**DATA PROVIDED**:
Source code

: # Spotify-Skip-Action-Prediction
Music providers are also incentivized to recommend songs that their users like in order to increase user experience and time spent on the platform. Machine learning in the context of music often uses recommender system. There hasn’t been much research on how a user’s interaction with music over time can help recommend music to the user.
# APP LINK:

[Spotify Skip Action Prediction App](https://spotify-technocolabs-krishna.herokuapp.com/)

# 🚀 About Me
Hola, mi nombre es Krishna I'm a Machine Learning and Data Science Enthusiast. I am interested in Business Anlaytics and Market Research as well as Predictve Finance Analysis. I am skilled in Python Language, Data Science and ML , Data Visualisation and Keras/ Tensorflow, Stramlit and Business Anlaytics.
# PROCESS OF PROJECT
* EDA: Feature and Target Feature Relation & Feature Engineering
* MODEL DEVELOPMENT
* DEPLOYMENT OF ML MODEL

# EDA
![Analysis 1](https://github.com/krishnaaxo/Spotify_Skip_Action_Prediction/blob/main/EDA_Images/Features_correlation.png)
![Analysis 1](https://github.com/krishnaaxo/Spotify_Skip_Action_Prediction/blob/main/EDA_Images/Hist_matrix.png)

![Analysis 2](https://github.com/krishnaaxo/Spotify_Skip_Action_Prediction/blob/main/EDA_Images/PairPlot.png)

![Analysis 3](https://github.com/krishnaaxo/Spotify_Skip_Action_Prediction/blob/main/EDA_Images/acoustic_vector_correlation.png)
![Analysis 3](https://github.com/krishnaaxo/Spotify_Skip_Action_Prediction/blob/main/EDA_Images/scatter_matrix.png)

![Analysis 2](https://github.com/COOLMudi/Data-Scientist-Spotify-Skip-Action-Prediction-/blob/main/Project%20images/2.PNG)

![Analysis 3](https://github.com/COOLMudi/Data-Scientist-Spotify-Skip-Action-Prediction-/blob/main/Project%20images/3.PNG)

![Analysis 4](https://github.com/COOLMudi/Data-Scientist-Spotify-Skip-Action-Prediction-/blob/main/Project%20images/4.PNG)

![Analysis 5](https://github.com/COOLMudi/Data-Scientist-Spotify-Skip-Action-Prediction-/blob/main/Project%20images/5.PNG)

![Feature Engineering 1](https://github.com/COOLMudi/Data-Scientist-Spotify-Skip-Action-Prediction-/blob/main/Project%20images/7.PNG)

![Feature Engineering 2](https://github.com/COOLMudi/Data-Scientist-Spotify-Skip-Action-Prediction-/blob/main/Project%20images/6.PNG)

==

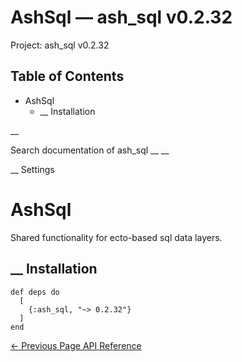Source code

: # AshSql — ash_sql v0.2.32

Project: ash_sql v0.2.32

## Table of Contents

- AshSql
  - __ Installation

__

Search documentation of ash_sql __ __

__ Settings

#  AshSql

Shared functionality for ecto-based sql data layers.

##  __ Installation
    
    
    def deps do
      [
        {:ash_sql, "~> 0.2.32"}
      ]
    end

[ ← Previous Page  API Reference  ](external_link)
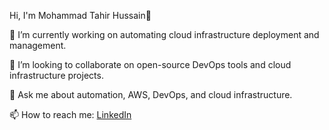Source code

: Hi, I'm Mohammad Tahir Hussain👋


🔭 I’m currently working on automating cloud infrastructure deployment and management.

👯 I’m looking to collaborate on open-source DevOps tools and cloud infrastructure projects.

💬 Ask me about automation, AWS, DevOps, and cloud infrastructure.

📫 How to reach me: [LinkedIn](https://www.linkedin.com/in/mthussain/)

---

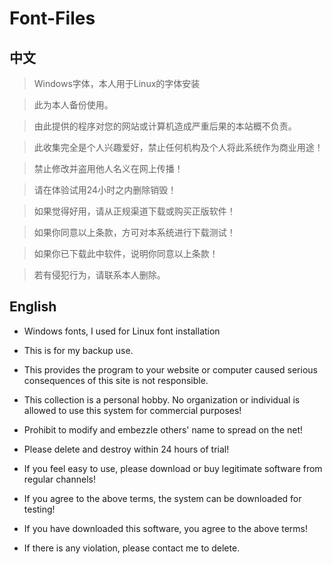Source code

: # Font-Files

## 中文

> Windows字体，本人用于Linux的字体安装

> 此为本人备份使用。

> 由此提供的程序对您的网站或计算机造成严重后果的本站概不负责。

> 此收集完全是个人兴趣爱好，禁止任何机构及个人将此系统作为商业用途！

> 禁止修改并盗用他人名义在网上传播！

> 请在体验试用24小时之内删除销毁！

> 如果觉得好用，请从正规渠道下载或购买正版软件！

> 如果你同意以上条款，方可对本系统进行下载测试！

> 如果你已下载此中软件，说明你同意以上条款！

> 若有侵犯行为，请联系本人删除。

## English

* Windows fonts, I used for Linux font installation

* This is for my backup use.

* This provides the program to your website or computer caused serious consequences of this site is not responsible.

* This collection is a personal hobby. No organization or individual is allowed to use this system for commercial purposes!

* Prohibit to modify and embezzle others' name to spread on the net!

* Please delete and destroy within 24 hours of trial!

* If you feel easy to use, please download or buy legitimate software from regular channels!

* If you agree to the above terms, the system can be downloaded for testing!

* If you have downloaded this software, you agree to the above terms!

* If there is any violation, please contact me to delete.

**INSTRUCTIONS FOR THE TASK**: Among the lines above, return each one holding the string "delete".

**WRITTEN SOLUTION**:
* Please delete and destroy within 24 hours of trial!
* If there is any violation, please contact me to delete.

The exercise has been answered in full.